— What you are asked to do —
Find the lines in the material below that include the word "technologies", count them, and give that count alone.

+ + + + + + +

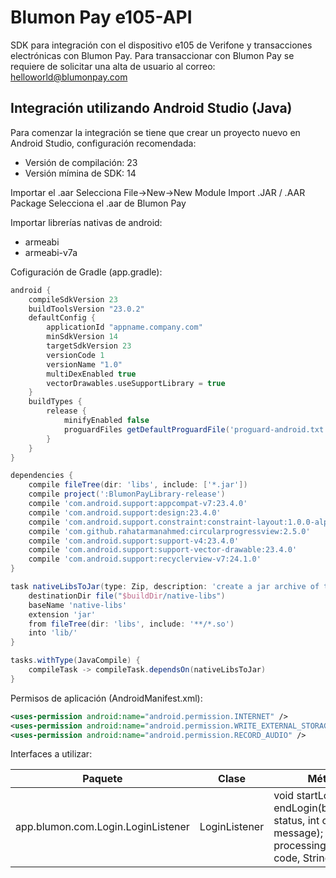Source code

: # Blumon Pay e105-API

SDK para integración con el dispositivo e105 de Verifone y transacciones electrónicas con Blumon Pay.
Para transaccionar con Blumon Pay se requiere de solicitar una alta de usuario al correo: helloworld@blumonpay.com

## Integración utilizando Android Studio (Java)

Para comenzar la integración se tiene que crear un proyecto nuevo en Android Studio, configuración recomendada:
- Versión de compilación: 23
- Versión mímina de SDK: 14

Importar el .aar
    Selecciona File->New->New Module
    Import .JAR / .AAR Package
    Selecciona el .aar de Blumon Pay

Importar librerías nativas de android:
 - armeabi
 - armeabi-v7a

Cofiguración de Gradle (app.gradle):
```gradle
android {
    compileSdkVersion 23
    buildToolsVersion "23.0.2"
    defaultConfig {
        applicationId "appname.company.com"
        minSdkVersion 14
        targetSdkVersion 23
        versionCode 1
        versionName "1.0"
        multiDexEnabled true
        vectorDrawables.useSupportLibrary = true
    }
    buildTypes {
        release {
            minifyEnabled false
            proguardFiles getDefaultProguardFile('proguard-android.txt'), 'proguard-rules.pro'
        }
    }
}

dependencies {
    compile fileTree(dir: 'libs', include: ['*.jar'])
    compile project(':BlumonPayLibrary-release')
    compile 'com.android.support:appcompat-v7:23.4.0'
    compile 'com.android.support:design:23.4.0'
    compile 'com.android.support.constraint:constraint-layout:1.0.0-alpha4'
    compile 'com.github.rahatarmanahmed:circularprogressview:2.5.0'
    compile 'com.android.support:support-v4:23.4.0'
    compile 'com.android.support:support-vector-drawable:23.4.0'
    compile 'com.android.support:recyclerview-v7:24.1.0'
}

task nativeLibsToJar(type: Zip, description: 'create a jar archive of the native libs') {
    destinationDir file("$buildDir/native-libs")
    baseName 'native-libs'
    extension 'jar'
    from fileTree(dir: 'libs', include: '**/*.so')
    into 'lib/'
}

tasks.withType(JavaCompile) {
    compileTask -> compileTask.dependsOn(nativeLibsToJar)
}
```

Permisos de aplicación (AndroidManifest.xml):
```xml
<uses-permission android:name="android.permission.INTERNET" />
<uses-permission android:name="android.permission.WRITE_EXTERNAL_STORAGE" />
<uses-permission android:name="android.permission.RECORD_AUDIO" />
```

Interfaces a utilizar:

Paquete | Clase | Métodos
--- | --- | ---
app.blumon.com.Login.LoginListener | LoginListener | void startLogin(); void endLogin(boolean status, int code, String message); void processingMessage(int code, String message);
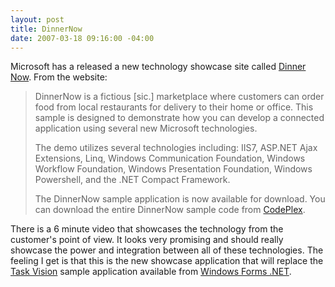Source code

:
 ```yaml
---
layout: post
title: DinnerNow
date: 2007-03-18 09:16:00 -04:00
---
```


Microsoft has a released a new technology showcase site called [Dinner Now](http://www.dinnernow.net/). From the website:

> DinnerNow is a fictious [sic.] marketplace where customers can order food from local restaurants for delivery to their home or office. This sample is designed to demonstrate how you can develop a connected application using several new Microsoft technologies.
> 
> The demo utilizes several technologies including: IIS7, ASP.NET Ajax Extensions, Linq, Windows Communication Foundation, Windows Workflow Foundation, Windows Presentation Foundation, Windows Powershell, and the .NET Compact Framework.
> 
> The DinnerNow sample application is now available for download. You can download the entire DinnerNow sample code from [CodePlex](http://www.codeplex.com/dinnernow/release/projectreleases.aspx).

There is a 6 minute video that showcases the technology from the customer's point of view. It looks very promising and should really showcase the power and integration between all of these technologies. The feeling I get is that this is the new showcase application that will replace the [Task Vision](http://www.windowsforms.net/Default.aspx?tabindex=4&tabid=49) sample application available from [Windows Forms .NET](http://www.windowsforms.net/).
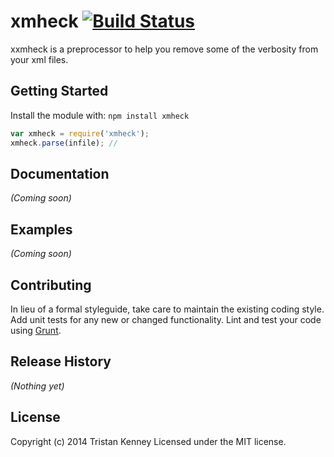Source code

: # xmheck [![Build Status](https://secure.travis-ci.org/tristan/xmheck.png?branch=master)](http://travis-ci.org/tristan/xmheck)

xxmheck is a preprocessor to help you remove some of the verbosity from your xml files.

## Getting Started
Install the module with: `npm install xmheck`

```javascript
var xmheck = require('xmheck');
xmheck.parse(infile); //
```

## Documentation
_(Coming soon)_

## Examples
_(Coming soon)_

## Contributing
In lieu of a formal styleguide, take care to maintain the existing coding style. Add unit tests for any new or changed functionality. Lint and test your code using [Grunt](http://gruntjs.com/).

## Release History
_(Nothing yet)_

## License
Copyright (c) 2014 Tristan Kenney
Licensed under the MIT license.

+ + + + + + +

— Written answer —
3